On Wed, Sep 16, 2015 at 12:05:58PM -0400, Suzanne Woolf wrote:

>  The current version is at:
> http://datatracker.ietf.org/doc/draft-ietf-dnsop-edns-client-subnet/
> <http://datatracker.ietf.org/doc/draft-ietf-dnsop-edns-client-subnet/>

I have some concerns, which I describe below.  I've attempted to offer
constructive improvements, but fell short of detailed suggestions.  My
comments are lengthy, even by my standards, so my general observations
are summarized:

1)  "The cost/benefit ratio must not divide by zero".

   -- The draft might account for situations where the zone offers no
      localized records, yet the authorities nonetheless engage in the
      protocol.  (I.e., the authorities witness user network
      information, because of whitelisting, but offer only non-diverse
      answers to any such query.  All cost; no benefit.)

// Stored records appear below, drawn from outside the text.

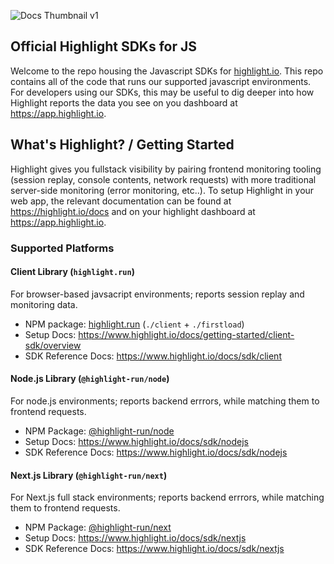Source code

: ![Docs Thumbnail v1](https://user-images.githubusercontent.com/20292680/207519838-99ef65f6-aa5d-44b7-bebd-261d127943e3.png)

## Official Highlight SDKs for JS
Welcome to the repo housing the Javascript SDKs for [highlight.io](https://highlight.io). This repo contains all of the code that runs our supported javascript environments. For developers using our SDKs, this may be useful to dig deeper into how Highlight reports the data you see on you dashboard at https://app.highlight.io.

## What's Highlight? / Getting Started
Highlight gives you fullstack visibility by pairing frontend monitoring tooling (session replay, console contents, network requests) with more traditional server-side monitoring (error monitoring, etc..). To setup Highlight in your web app, the relevant documentation can be found at https://highlight.io/docs and on your highlight dashboard at https://app.highlight.io.

### Supported Platforms
#### Client Library (`highlight.run`)
For browser-based javsacript environments; reports session replay and monitoring data. 
- NPM package: [highlight.run](https://www.npmjs.com/package/highlight.run) (`./client` + `./firstload`)
- Setup Docs: https://www.highlight.io/docs/getting-started/client-sdk/overview
- SDK Reference Docs: https://www.highlight.io/docs/sdk/client

#### Node.js Library (`@highlight-run/node`)
For node.js environments; reports backend errrors, while matching them to frontend requests. 
- NPM Package: [@highlight-run/node](https://www.npmjs.com/package/@highlight-run/node)
- Setup Docs: https://www.highlight.io/docs/sdk/nodejs
- SDK Reference Docs: https://www.highlight.io/docs/sdk/nodejs

#### Next.js Library (`@highlight-run/next`)
For Next.js full stack environments; reports backend errrors, while matching them to frontend requests. 
- NPM Package: [@highlight-run/next](https://www.npmjs.com/package/@highlight-run/next)
- Setup Docs: https://www.highlight.io/docs/sdk/nextjs
- SDK Reference Docs: https://www.highlight.io/docs/sdk/nextjs

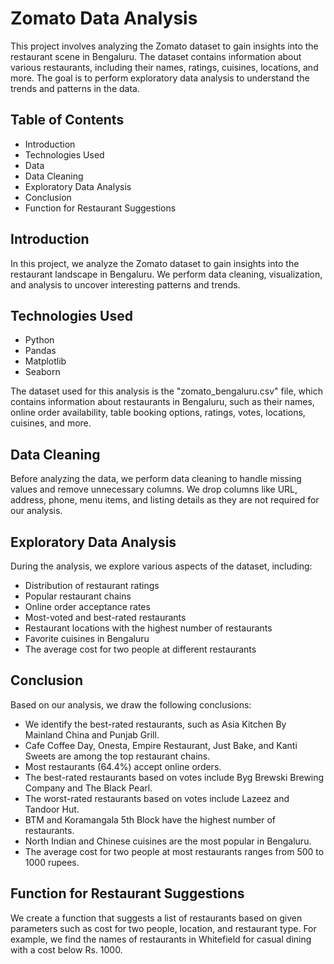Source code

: # Zomato Data Analysis

This project involves analyzing the Zomato dataset to gain insights into the restaurant scene in Bengaluru. The dataset contains information about various restaurants, including their names, ratings, cuisines, locations, and more. The goal is to perform exploratory data analysis to understand the trends and patterns in the data.

## Table of Contents
- Introduction
- Technologies Used
- Data
- Data Cleaning
- Exploratory Data Analysis
- Conclusion
- Function for Restaurant Suggestions
  
## Introduction
In this project, we analyze the Zomato dataset to gain insights into the restaurant landscape in Bengaluru. We perform data cleaning, visualization, and analysis to uncover interesting patterns and trends.

## Technologies Used
- Python
- Pandas
- Matplotlib
- Seaborn

The dataset used for this analysis is the "zomato_bengaluru.csv" file, which contains information about restaurants in Bengaluru, such as their names, online order availability, table booking options, ratings, votes, locations, cuisines, and more.

## Data Cleaning
Before analyzing the data, we perform data cleaning to handle missing values and remove unnecessary columns. We drop columns like URL, address, phone, menu items, and listing details as they are not required for our analysis.

## Exploratory Data Analysis
During the analysis, we explore various aspects of the dataset, including:

- Distribution of restaurant ratings
- Popular restaurant chains
- Online order acceptance rates
- Most-voted and best-rated restaurants
- Restaurant locations with the highest number of restaurants
- Favorite cuisines in Bengaluru
- The average cost for two people at different restaurants
## Conclusion
Based on our analysis, we draw the following conclusions:

- We identify the best-rated restaurants, such as Asia Kitchen By Mainland China and Punjab Grill.
- Cafe Coffee Day, Onesta, Empire Restaurant, Just Bake, and Kanti Sweets are among the top restaurant chains.
- Most restaurants (64.4%) accept online orders.
- The best-rated restaurants based on votes include Byg Brewski Brewing Company and The Black Pearl.
- The worst-rated restaurants based on votes include Lazeez and Tandoor Hut.
- BTM and Koramangala 5th Block have the highest number of restaurants.
- North Indian and Chinese cuisines are the most popular in Bengaluru.
- The average cost for two people at most restaurants ranges from 500 to 1000 rupees.

## Function for Restaurant Suggestions
We create a function that suggests a list of restaurants based on given parameters such as cost for two people, location, and restaurant type. For example, we find the names of restaurants in Whitefield for casual dining with a cost below Rs. 1000.
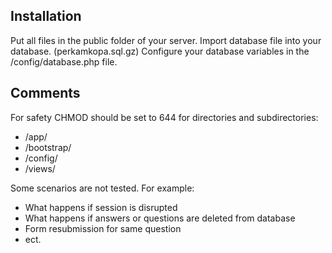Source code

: ## Installation

Put all files in the public folder of your server. 
Import database file into your database. (perkamkopa.sql.gz)
Configure your database variables in the /config/database.php file.

## Comments

For safety CHMOD should be set to 644 for directories and subdirectories:
* /app/
* /bootstrap/
* /config/
* /views/

Some scenarios are not tested. For example:
* What happens if session is disrupted
* What happens if answers or questions are deleted from database
* Form resubmission for same question
* ect.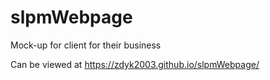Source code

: # slpmWebpage

Mock-up for client for their business

Can be viewed at https://zdyk2003.github.io/slpmWebpage/

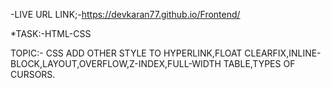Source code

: -LIVE URL LINK;-https://devkaran77.github.io/Frontend/

*TASK:-HTML-CSS

TOPIC:- CSS ADD OTHER STYLE TO HYPERLINK,FLOAT CLEARFIX,INLINE-BLOCK,LAYOUT,OVERFLOW,Z-INDEX,FULL-WIDTH TABLE,TYPES OF CURSORS.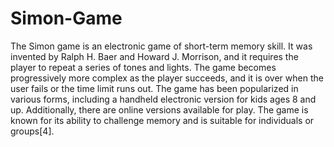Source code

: # Simon-Game

The Simon game is an electronic game of short-term memory skill. It was invented by Ralph H. Baer and Howard J. Morrison, and it requires the player to repeat a series of tones and lights. The game becomes progressively more complex as the player succeeds, and it is over when the user fails or the time limit runs out. The game has been popularized in various forms, including a handheld electronic version for kids ages 8 and up. Additionally, there are online versions available for play. The game is known for its ability to challenge memory and is suitable for individuals or groups[4].

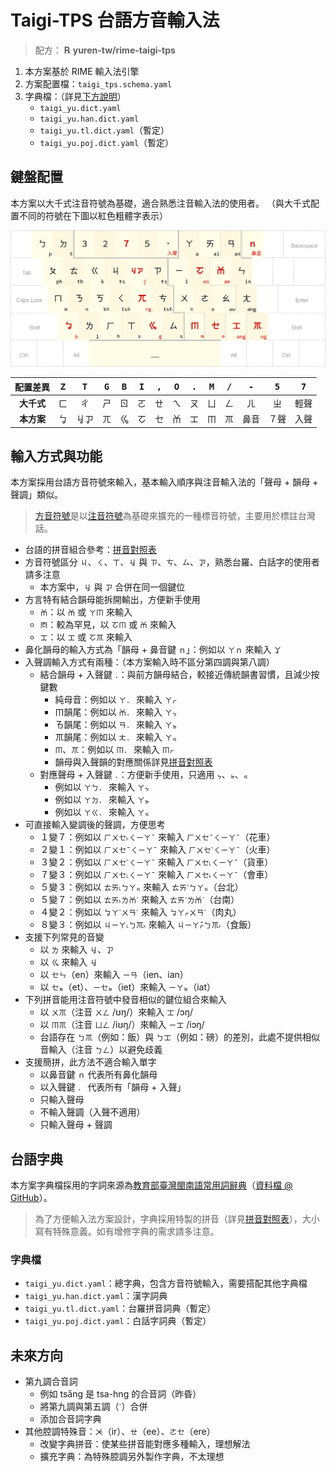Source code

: # Taigi-TPS 台語方音輸入法

> 配方： **℞ yuren-tw/rime-taigi-tps**

1. 本方案基於 RIME 輸入法引擎
2. 方案配置檔：`taigi_tps.schema.yaml`
3. 字典檔：（詳見[下方說明](#台語字典)）
    - `taigi_yu.dict.yaml`
    - `taigi_yu.han.dict.yaml`
    - `taigi_yu.tl.dict.yaml`（暫定）
    - `taigi_yu.poj.dict.yaml`（暫定）

## 鍵盤配置

本方案以大千式注音符號為基礎，適合熟悉注音輸入法的使用者。
（與大千式配置不同的符號在下圖以紅色粗體字表示）

![](./keyboard_layout.png)

| 配置差異   | <kbd>Z | <kbd>T | <kbd>G | <kbd>B | <kbd>I | <kbd>, | <kbd>O | <kbd>. | <kbd>M | <kbd>/ | <kbd>- | <kbd>5 | <kbd>7 |
|:---------:|:-:|:-:|:-:|:-:|:-:|:-:|:-:|:-:|:-:|:-:|:-:|:-:|:-:|
| **大千式** | ㄈ |  ㄔ  | ㄕ | ㄖ | ㄛ | ㄝ | ㄟ | ㄡ | ㄩ | ㄥ |  ㄦ  |  ㄓ  | 輕聲 |
| **本方案** | ㆠ | ㆢㆡ | ㄫ | ㆣ | ㆦ | ㆤ | ㆰ | ㆲ | ㆬ | ㆭ | 鼻音 | ７聲 | 入聲 |


## 輸入方式與功能

本方案採用台語方音符號來輸入，基本輸入順序與注音輸入法的「聲母 + 韻母 + 聲調」類似。

> [方音符號](https://zh.wikipedia.org/wiki/臺灣方音符號)是以[注音符號](https://zh.wikipedia.org/wiki/注音符號)為基礎來擴充的一種標音符號，主要用於標註台灣話。

- 台語的拼音組合參考：[拼音對照表](./table.md)
- 方音符號區分 `ㄐ`、`ㄑ`、`ㄒ`、`ㆢ` 與 `ㄗ`、`ㄘ`、`ㄙ`、`ㆡ`，熟悉台羅、白話字的使用者請多注意
  - 本方案中，`ㆢ` 與 `ㆡ` 合併在同一個鍵位
- 方言特有結合韻母能拆開輸出，方便新手使用
  - `ㆰ`：以 `ㆰ` 或 `ㄚㆬ` 來輸入
  - `ㆱ`：較為罕見，以 `ㆦㆬ` 或 `ㆰ` 來輸入
  - `ㆲ`：以 `ㆲ` 或 `ㆦㆭ` 來輸入
- 鼻化韻母的輸入方式為「韻母 + 鼻音鍵 `ｎ`」：例如以 `ㄚｎ` 來輸入 `ㆩ`
- 入聲調輸入方式有兩種：（本方案輸入時不區分第四調與第八調）
  - 結合韻母 + 入聲鍵 `．`：與前方韻母結合，較接近傳統韻書習慣，且減少按鍵數
    - 純母音：例如以 `ㄚ．` 來輸入 `ㄚㆷ`
    - ㆬ韻尾：例如以 `ㆰ．` 來輸入 `ㄚㆴ`
    - ㄯ韻尾：例如以 `ㄢ．` 來輸入 `ㄚㆵ`
    - ㆭ韻尾：例如以 `ㄤ．` 來輸入 `ㄚㆻ`
    - `ㆬ`、`ㆭ`：例如以 `ㆬ．` 來輸入 `ㆬㆷ`
    - 韻母與入聲韻的對應關係詳見[拼音對照表](./table.md)
  - 對應聲母 + 入聲鍵 `．`：方便新手使用，只適用 `ㆴ`、`ㆵ`、`ㆻ`
    - 例如以 `ㄚㄅ．` 來輸入 `ㄚㆴ`
    - 例如以 `ㄚㄉ．` 來輸入 `ㄚㆵ`
    - 例如以 `ㄚㄍ．` 來輸入 `ㄚㆻ`
- 可直接輸入變調後的聲調，方便思考
  - １變７：例如以 `ㄏㄨㆤ˫ㄑㄧㄚˉ` 來輸入 `ㄏㄨㆤˉㄑㄧㄚˉ`（花車）
  - ２變１：例如以 `ㄏㄨㆤˉㄑㄧㄚˉ` 來輸入 `ㄏㄨㆤˋㄑㄧㄚˉ`（火車）
  - ３變２：例如以 `ㄏㄨㆤˋㄑㄧㄚˉ` 來輸入 `ㄏㄨㆤ˪ㄑㄧㄚˉ`（貨車）
  - ７變３：例如以 `ㄏㄨㆤ˪ㄑㄧㄚˉ` 來輸入 `ㄏㄨㆤ˫ㄑㄧㄚˉ`（會車）
  - ５變３：例如以 `ㄊㄞ˪ㄅㄚㆻ` 來輸入 `ㄊㄞˊㄅㄚㆻ`（台北）
  - ５變７：例如以 `ㄊㄞ˫ㄌㆰˊ` 來輸入 `ㄊㄞˊㄌㆰˊ`（台南）
  - ４變２：例如以 `ㆠㄚˋㄨㄢˊ` 來輸入 `ㆠㄚㆷㄨㄢˊ`（肉丸）
  - ８變３：例如以 `ㄐㄧㄚ˪ㄅㆭ˫` 來輸入 `ㄐㄧㄚㆷ̇ㄅㆭ˫`（食飯）
- 支援下列常見的音變
  - 以 `ㄌ` 來輸入 `ㆢ`、`ㆡ`
  - 以 `ㆣ` 來輸入 `ㆢ`
  - 以 `ㆤㄣ`（en）來輸入 `ㄧㄢ`（ien、ian）
  - 以 `ㆤㆵ`（et）、`ㄧㆤㆵ`（iet）來輸入 `ㄧㄚㆵ`（iat）
- 下列拼音能用注音符號中發音相似的鍵位組合來輸入
  - 以 `ㄨㆭ`（注音 `ㄨㄥ` /ʊŋ/）來輸入 `ㆲ` /ɔŋ/
  - 以 `ㆬㆭ`（注音 `ㄩㄥ` /iʊŋ/）來輸入 `ㄧㆲ` /iɔŋ/
  - 台語存在 `ㄅㆭ`（例如：飯）與 `ㄅㆲ`（例如：磅）的差別，此處不提供相似音輸入（注音 `ㄅㄥ`）以避免歧義
- 支援簡拼，此方法不適合輸入單字
  - 以鼻音鍵 `ｎ` 代表所有鼻化韻母
  - 以入聲鍵 `．` 代表所有「韻母 + 入聲」
  - 只輸入聲母
  - 不輸入聲調（入聲不適用）
  - 只輸入聲母 + 聲調


## 台語字典

本方案字典檔採用的字詞來源為[教育部臺灣閩南語常用詞辭典](https://twblg.dict.edu.tw/)（[資料檔 @ GitHub](https://github.com/g0v/moedict-data-twblg)）。

> 為了方便輸入法方案設計，字典採用特製的拼音（詳見[拼音對照表](./table.md)），大小寫有特殊意義。如有增修字典的需求請多注意。

### 字典檔
- `taigi_yu.dict.yaml`：總字典，包含方音符號輸入，需要搭配其他字典檔
- `taigi_yu.han.dict.yaml`：漢字詞典
- `taigi_yu.tl.dict.yaml`：台羅拼音詞典（暫定）
- `taigi_yu.poj.dict.yaml`：白話字詞典（暫定）

## 未來方向
- 第九調合音詞
  - 例如 tsa̋ng 是 tsa-hng 的合音詞（昨昏）
  - 將第九調與第五調（`ˊ`）合併
  - 添加合音詞字典
- 其他腔調特殊音：`ㆨ`（ir）、`ㄝ`（ee）、`ㄜㆤ`（ere）
  - 改變字典拼音：使某些拼音能對應多種輸入，理想解法
  - 擴充字典：為特殊腔調另外製作字典，不太理想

   -- I motivate this issue by describing a global survey of who is
      using the protocol, and whethery they actually have need for
      CDN-services, based on active and passive enumeration of their
      zone content.  A category of such authorities, mainly
      governments, have their authorities whitelisted, but do not
      offer localized responses.  I suggest they are unlikely to
      engage in localized content, for policy reasons,

  ==> Perhaps the whitelisting process may account for this situation,
      to avoid undesired information transfer, when the authority
      objectively cannot improve or localize the user's subsequent TCP
      sessions.  (I.e., any implicit cost/benefit ratio considered by
      the draft might guard against DIVZERO.)

2) "Protocol implementations should avoid surprise".

   -- The privacy considerations might be improved, to consider
      situations where proxies are used for TCP traffic, but not UDP.
      There are numerous VPNs, web proxies, and privacy technologies
      that behave this way, and the protocol would now transmit user
      information to authorities, all while the users direct TCP
      through a proxy.  Likely this is not desired.  Perhaps the draft
      can address this, somehow.  

   -- I'm skeptical users should signal a desire for protocol
      avoidance in such situations, since this merely makes their
      sensitive data uses easier to identify.  Perhaps the best one
      might do here is counsel network operators who recommend
      protocol-enabled recursives, who formerly were viewed a mixnets
      in which to hide the non-proxied udp/53 traffic separate from
      the (vpn, http proxy) tcp traffic.

   -- To motivate this, I conducted an experiment, to induce such
      'information loss' for various TCP-only services.  This included
      some anonymity networks such as hidden services, and others.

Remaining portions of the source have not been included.